What the exercise asks ->
Count how many lines of the material contain the string "drives", then give that number and nothing more.
---- Information supplied
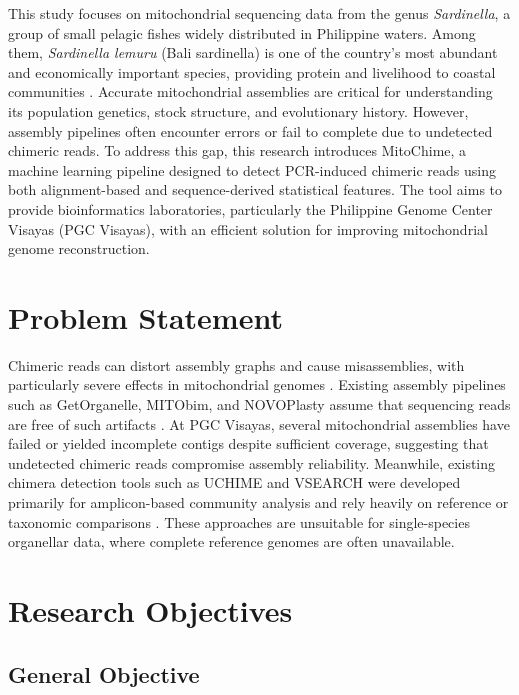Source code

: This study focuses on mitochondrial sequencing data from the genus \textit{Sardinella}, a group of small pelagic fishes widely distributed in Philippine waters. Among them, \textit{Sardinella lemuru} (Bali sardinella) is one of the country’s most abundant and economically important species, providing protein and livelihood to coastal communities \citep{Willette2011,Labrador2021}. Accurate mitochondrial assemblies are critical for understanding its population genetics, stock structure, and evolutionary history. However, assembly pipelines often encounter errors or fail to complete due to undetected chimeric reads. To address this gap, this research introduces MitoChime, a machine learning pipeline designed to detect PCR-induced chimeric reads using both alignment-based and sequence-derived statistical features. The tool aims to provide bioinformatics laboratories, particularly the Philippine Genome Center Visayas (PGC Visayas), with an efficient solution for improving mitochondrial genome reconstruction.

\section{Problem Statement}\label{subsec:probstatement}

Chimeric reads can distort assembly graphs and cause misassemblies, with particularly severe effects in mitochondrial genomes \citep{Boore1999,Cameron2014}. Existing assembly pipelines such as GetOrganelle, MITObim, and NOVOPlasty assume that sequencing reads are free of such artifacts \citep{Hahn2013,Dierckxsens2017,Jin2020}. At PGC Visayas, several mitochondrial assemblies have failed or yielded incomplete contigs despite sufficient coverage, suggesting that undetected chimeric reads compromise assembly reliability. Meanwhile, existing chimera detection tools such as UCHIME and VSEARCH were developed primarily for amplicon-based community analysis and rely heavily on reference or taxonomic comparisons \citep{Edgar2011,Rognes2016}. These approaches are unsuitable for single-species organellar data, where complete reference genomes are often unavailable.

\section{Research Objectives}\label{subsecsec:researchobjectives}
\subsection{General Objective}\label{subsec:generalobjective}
--------
---- Information supplied
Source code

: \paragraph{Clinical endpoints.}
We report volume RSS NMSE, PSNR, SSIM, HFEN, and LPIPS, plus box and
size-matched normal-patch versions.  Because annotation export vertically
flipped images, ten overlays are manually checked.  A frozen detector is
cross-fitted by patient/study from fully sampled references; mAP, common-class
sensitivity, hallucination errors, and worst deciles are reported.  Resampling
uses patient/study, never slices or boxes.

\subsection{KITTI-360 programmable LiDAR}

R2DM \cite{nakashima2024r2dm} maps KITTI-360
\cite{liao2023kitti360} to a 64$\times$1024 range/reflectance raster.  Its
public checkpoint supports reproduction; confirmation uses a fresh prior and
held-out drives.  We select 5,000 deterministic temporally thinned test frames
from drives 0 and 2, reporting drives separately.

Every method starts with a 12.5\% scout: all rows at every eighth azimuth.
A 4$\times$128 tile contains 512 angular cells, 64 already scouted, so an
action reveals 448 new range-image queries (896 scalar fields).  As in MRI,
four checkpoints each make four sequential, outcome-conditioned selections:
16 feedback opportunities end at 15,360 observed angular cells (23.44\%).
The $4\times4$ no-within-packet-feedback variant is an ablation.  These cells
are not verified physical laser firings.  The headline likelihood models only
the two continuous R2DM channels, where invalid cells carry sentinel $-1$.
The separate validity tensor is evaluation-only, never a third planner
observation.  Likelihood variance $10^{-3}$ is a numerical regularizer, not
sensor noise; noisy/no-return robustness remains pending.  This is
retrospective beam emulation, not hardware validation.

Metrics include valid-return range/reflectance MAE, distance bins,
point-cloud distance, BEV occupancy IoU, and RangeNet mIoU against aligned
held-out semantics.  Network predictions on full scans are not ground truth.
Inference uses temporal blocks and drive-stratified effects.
--------
---- Information supplied
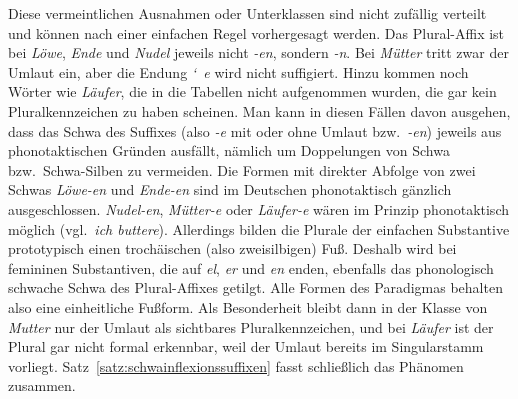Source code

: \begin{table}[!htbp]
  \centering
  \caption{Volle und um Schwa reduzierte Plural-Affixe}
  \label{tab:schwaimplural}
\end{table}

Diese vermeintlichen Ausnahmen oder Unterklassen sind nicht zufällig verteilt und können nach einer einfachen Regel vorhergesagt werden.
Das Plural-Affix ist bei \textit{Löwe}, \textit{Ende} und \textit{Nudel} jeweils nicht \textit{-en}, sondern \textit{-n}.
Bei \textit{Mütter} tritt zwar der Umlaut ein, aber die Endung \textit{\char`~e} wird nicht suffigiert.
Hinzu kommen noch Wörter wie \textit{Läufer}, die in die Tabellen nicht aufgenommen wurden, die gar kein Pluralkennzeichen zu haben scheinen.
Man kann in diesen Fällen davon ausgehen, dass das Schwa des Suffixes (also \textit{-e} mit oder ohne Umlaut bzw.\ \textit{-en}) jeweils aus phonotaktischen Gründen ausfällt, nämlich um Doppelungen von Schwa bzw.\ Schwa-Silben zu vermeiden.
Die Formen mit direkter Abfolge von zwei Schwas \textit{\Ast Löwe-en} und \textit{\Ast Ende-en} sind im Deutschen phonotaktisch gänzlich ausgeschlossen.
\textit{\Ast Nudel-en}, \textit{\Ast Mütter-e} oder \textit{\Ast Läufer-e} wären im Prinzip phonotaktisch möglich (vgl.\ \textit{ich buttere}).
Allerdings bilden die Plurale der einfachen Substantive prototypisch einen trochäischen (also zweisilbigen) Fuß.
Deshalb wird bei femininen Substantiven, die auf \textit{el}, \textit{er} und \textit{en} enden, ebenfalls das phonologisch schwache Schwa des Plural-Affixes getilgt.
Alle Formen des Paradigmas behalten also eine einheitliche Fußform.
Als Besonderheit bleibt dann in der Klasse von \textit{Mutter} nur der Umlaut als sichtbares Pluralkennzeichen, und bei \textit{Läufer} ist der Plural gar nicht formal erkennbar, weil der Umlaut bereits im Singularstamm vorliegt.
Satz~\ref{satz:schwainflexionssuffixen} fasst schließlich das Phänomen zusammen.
--------
Solution for this exercise ->
2